- To do: The expected output is each line in the data below that includes the string "bilgisi".

━━━ Task inputs

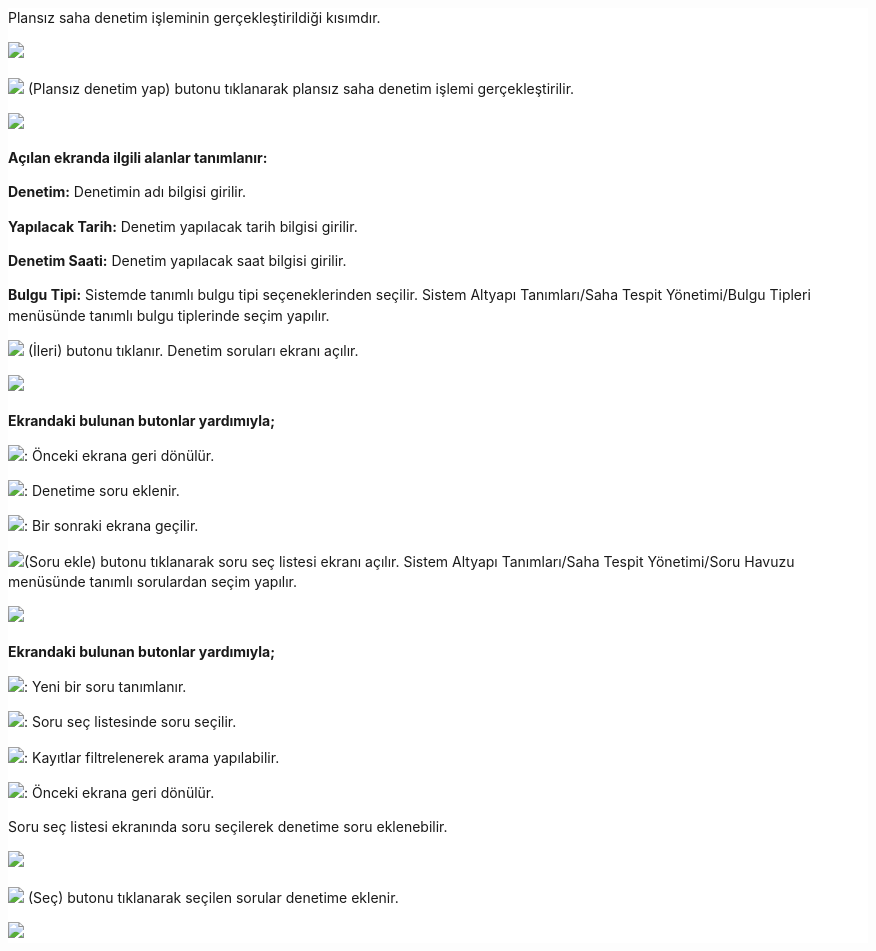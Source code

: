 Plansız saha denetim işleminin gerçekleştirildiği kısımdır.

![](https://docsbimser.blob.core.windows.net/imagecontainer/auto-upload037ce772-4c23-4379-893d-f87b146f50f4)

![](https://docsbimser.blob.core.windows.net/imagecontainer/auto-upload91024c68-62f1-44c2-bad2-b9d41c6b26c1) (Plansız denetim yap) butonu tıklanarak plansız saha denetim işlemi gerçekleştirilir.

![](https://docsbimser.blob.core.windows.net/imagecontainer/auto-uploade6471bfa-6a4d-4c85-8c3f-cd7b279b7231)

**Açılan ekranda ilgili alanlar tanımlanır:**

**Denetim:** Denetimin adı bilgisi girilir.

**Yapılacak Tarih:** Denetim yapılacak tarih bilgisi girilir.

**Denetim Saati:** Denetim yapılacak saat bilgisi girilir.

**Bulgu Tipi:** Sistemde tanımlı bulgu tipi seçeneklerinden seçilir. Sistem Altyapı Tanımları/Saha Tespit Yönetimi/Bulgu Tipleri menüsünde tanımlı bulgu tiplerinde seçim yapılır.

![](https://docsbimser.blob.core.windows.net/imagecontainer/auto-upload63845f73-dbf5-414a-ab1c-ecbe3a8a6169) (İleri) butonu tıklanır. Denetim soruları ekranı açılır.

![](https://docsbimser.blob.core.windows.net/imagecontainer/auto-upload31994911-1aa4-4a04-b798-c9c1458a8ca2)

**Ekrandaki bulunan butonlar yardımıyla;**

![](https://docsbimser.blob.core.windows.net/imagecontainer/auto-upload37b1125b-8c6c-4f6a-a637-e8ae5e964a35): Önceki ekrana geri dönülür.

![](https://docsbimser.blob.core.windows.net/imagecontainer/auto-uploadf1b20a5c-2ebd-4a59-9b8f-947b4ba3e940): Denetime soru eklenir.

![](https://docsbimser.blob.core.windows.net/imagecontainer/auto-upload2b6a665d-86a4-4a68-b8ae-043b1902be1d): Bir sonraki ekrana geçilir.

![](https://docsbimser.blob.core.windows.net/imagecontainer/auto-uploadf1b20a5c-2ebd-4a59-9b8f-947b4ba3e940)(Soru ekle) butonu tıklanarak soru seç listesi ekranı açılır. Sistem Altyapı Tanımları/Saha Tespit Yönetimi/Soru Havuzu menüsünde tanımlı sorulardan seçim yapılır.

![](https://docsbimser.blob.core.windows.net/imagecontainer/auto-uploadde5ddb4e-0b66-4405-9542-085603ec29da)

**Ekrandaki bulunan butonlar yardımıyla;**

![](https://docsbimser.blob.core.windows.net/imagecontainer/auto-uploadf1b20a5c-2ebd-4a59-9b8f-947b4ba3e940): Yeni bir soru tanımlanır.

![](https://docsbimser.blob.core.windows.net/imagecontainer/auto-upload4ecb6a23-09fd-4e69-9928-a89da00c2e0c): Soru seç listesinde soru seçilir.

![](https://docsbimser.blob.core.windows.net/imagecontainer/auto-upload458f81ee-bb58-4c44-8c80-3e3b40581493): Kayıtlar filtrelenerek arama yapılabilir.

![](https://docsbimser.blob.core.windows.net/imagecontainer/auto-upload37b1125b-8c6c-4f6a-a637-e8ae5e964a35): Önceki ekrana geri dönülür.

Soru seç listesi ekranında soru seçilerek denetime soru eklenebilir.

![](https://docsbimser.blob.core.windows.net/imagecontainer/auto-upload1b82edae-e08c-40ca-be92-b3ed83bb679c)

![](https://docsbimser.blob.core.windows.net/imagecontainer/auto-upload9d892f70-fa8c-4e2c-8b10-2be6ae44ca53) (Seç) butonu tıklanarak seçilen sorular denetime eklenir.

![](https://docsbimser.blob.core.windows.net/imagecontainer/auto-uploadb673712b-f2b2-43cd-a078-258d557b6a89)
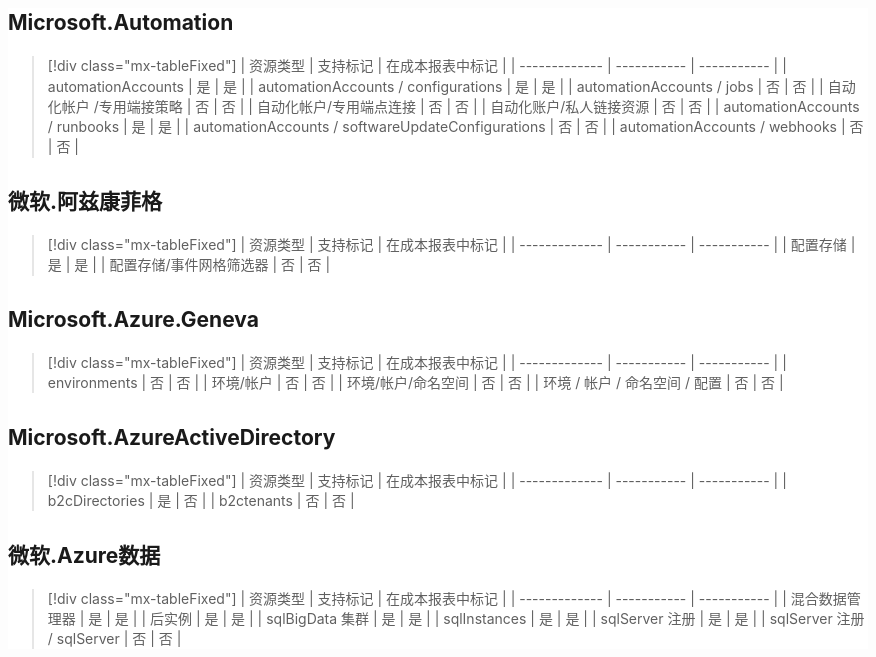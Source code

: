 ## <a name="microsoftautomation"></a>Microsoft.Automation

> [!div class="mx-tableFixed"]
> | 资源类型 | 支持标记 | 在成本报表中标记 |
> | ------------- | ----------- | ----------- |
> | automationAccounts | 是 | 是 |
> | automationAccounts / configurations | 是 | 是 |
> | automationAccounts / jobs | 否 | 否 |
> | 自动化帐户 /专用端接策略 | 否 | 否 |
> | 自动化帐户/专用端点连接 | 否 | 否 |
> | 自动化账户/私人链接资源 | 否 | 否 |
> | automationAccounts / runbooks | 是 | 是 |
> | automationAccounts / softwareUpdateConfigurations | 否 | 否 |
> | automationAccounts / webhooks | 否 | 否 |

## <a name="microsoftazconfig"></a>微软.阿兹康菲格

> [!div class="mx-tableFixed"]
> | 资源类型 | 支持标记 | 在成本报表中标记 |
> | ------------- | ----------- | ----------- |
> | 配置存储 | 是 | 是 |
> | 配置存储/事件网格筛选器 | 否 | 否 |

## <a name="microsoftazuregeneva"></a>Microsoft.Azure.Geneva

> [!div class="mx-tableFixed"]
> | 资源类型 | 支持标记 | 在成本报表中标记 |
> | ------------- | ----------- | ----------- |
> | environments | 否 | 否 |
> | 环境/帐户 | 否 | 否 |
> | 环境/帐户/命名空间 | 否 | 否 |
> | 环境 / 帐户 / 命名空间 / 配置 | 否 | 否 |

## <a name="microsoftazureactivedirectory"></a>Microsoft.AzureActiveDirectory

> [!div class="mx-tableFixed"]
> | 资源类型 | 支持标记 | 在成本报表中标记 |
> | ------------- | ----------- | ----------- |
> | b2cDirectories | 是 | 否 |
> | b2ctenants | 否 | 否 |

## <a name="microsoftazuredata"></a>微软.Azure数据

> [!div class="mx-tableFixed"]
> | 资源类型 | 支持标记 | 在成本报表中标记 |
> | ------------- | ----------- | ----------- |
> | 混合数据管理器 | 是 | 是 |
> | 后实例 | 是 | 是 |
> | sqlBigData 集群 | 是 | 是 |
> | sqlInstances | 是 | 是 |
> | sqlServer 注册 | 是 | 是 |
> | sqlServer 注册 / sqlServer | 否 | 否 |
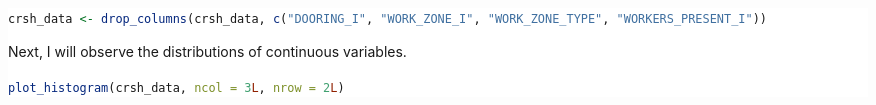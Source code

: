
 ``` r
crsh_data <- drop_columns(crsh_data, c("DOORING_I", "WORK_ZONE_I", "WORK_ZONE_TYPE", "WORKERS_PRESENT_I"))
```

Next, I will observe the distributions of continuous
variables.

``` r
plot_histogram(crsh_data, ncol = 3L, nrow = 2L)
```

━━━━━━

- Output for this exercise:
**Denetim:** Denetimin adı bilgisi girilir.
**Yapılacak Tarih:** Denetim yapılacak tarih bilgisi girilir.
**Denetim Saati:** Denetim yapılacak saat bilgisi girilir.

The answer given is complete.